A residential rooftop solar system in India typically costs somewhere around ₹50,000 to ₹70,000 per kilowatt installed before subsidy — so a popular 3 kW system often lands roughly in the ₹1.5–1.9 lakh range. After the PM Surya Ghar subsidy, your real out-of-pocket cost is much lower. Here's the honest breakdown.
Rough price by system size (before subsidy)
| System size | Typical cost (before subsidy) | After PM Surya Ghar |
|---|---|---|
| 1 kW | ~₹60,000–70,000 | − ₹30,000 |
| 2 kW | ~₹1.1–1.4 lakh | − ₹60,000 |
| 3 kW | ~₹1.5–1.9 lakh | − ₹78,000 |
Notice that smaller systems cost more per kW — fixed costs like the inverter and installation labour get spread over fewer panels. That's one reason a 3 kW system is often better value per unit generated than a 1 kW one, on top of collecting the full subsidy.
What you're actually paying for
- Solar panels (modules) — usually the biggest single cost. ALMM-approved panels are required for the subsidy.
- Inverter — converts panel DC into usable AC; quality here matters for reliability.
- Mounting structure — the frames that hold panels at the right angle, sized for wind and your roof.
- Cabling, safety gear and the net meter, plus installation labour and paperwork.
What pushes the price up or down
- Panel type: higher-efficiency modules cost more but need less roof area.
- Roof complexity: a simple flat roof is cheaper to install on than an awkward, multi-level or shaded one.
- Brand and warranty: cheaper kit can mean weaker warranties or earlier failure — not always worth the saving.
- Location: prices and vendor competition vary city to city.
Estimate your cost after subsidy
See your system size, cost after subsidy, and payback period in 30 seconds — with every assumption shown.
Your true cost is lower than the sticker
Because the PM Surya Ghar subsidy is paid directly to you after installation, your effective cost for a 3 kW system can come down to roughly ₹1.1–1.2 lakh in many cases — sometimes less with a state top-up.
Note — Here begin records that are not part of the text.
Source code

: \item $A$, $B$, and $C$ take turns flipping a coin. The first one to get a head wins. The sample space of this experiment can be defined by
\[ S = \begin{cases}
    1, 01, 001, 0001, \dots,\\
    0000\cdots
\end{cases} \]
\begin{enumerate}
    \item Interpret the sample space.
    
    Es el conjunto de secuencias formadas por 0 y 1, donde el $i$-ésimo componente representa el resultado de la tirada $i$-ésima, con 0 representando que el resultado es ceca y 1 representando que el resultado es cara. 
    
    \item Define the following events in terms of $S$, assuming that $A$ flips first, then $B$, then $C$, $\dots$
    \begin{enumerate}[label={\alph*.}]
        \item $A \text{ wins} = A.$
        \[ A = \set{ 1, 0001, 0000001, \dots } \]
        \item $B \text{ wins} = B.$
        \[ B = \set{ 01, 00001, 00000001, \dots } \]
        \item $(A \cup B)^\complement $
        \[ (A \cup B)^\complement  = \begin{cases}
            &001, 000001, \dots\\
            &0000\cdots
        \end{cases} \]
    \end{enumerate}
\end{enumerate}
Collateral-free solar loans from public-sector banks are also available, which spread that cost into monthly EMIs that can be lower than your current electricity bill. Run your own bill through the calculator to see your net cost and how quickly it pays back.
A note on the numbers: figures here are typical ranges as of June 2026 and change often. The PM Surya Ghar subsidy structure, your state's top-up, per-kW prices and electricity tariffs all vary — always confirm current rates on the official portal (pmsuryaghar.gov.in) and get written quotes before you buy. This is planning information, not financial advice.